I speak from my own experience but it's down to each GP practice to decide on what services they can afford to buy in and prioritise.
I am in two minds about this. Personally I prefer not to have the spirometry test. I know how I feel and have the confidence not to need the test. However many have anxiety related problems and the test can be a reassurance that things are OK. There is also the problem that question and answer type examinations are very subjective and could lead to problems not being picked up at an early stage. I believe I am on with this but worry that it may not be the best course for others.
They should do both BB - the fev1 doesnt tell everything about someone's health, and questions in the hands of a well trained nurse could be very helpful. Anyone can say they dont want to know but its important that the information is there is needed. And as stamford says below, cuts should be resisted.

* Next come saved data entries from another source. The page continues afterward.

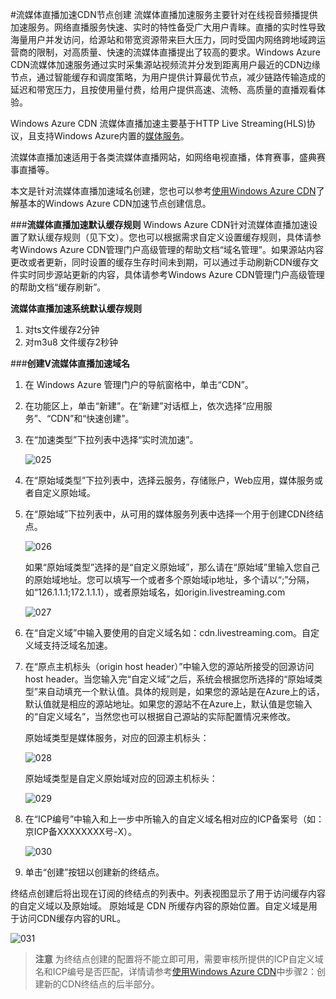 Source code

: <properties linkid="dev-net-common-tasks-cdn" urlDisplayName="CDN" pageTitle="How to create Live Streaming acceleration type CDN - Azure feature guide" metaKeywords="Azure CDN, Azure CDN, Azure blobs, Azure caching, Azure add-ons" description="Learn How to create Live Streaming acceleration type CDN on Windows Azure Management Portal and default caching rules for Live Streaming CDN" metaCanonical="" services="" documentationCenter=".NET" title="" authors="" solutions="" manager="" editor="" />
<tags ms.service="cdn"
    ms.date=""
    wacn.date="11/24/2015"
    />

#流媒体直播加速CDN节点创建
流媒体直播加速服务主要针对在线视音频播提供加速服务。网络直播服务快速、实时的特性备受广大用户青睐。直播的实时性导致海量用户并发访问，给源站和带宽资源带来巨大压力，同时受国内网络跨地域跨运营商的限制，对高质量、快速的流媒体直播提出了较高的要求。Windows Azure CDN流媒体加速服务通过实时采集源站视频流并分发到距离用户最近的CDN边缘节点，通过智能缓存和调度策略，为用户提供计算最优节点，减少链路传输造成的延迟和带宽压力，且按使用量付费，给用户提供高速、流畅、高质量的直播观看体验。

Windows Azure CDN 流媒体直播加速主要基于HTTP Live Streaming(HLS)协议，且支持Windows Azure内置的[媒体服务](http://www.windowsazure.cn/home/features/media-services/)。

流媒体直播加速适用于各类流媒体直播网站，如网络电视直播，体育赛事，盛典赛事直播等。

本文是针对流媒体直播加速域名创建，您也可以参考[使用Windows Azure CDN](http://www.windowsazure.cn/documentation/articles/cdn-how-to-use/)了解基本的Windows Azure CDN加速节点创建信息。

###**流媒体直播加速默认缓存规则**
Windows Azure CDN针对流媒体直播加速设置了默认缓存规则（见下文）。您也可以根据需求自定义设置缓存规则，具体请参考Windows Azure CDN管理门户高级管理的帮助文档“域名管理”。如果源站内容更改或者更新，同时设置的缓存生存时间未到期，可以通过手动刷新CDN缓存文件实时同步源站更新的内容，具体请参考Windows Azure CDN管理门户高级管理的帮助文档“缓存刷新”。

**流媒体直播加速系统默认缓存规则**

 1. 对ts文件缓存2分钟
 2. 对m3u8 文件缓存2秒钟 
      
###**创建V流媒体直播加速域名**

1. 在 Windows Azure 管理门户的导航窗格中，单击“CDN”。
2. 在功能区上，单击“新建”。在“新建”对话框上，依次选择“应用服务”、“CDN”和“快速创建”。
3. 在“加速类型”下拉列表中选择“实时流加速”。

    ![025](images/025.png)

4. 在“原始域类型”下拉列表中，选择云服务，存储账户，Web应用，媒体服务或者自定义原始域。
5. 在“原始域”下拉列表中，从可用的媒体服务列表中选择一个用于创建CDN终结点。 
 
    ![026](images/026.png)

    如果“原始域类型”选择的是“自定义原始域”，那么请在“原始域”里输入您自己的原始域地址。您可以填写一个或者多个原始域ip地址，多个请以“;”分隔，如“126.1.1.1;172.1.1.1），或者原始域名，如origin.livestreaming.com

    ![027](images/027.png)

6. 在“自定义域”中输入要使用的自定义域名如：cdn.livestreaming.com。自定义域支持泛域名加速。
7. 在“原点主机标头（origin host header）”中输入您的源站所接受的回源访问host header。当您输入完“自定义域”之后，系统会根据您所选择的“原始域类型”来自动填充一个默认值。具体的规则是，如果您的源站是在Azure上的话，默认值就是相应的源站地址。如果您的源站不在Azure上，默认值是您输入的“自定义域名”，当然您也可以根据自己源站的实际配置情况来修改。

    原始域类型是媒体服务，对应的回源主机标头：

    ![028](images/028.png)  
    
    原始域类型是自定义原始域对应的回源主机标头：

    ![029](images/029.png)
    
      
8. 在“ICP编号”中输入和上一步中所输入的自定义域名相对应的ICP备案号（如：京ICP备XXXXXXXX号-X）。
     
    ![030](images/030.png) 

9. 单击“创建”按钮以创建新的终结点。

终结点创建后将出现在订阅的终结点的列表中。列表视图显示了用于访问缓存内容的自定义域以及原始域。
原始域是 CDN 所缓存内容的原始位置。自定义域是用于访问CDN缓存内容的URL。

   ![031](images/031.png)

>**注意** 为终结点创建的配置将不能立即可用，需要审核所提供的ICP自定义域名和ICP编号是否匹配，详情请参考[使用Windows Azure CDN](http://www.windowsazure.cn/documentation/articles/cdn-how-to-use/)中步骤2：创建新的CDN终结点的后半部分。


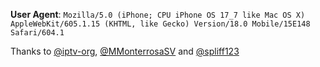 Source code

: **User Agent**: `Mozilla/5.0 (iPhone; CPU iPhone OS 17_7 like Mac OS X) AppleWebKit/605.1.15 (KHTML, like Gecko) Version/18.0 Mobile/15E148 Safari/604.1`
</br>

Thanks to [@iptv-org](https://github.com/iptv-org/iptv/tree/master/streams), [@MMonterrosaSV](https://github.com/MMonterrosaSV/IPTV) and [@spliff123](https://github.com/spliff123/tv)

And anyone can refuse a test if they dont want one. The point is they should be offered.
Yes I agree they should be there if needed and of course any cut in service or standard is worrying. I am waiting to go on a pain management programme. In order to go onto the waiting list I needed full lung function tests which were as I expected OK. In four weeks time I have my COAD review at my GPs. I have rang and asked is it needed as I have already been reviewed by Respiratory, physiotherapy, occupational therapists etc. The answer was yes. It was their review. To me it is a waste of time repeating tests I have already had. I think what I am trying to say is that repetition of tests that are not needed is perhaps part of the reason why people who do need them are not getting a standard of good service.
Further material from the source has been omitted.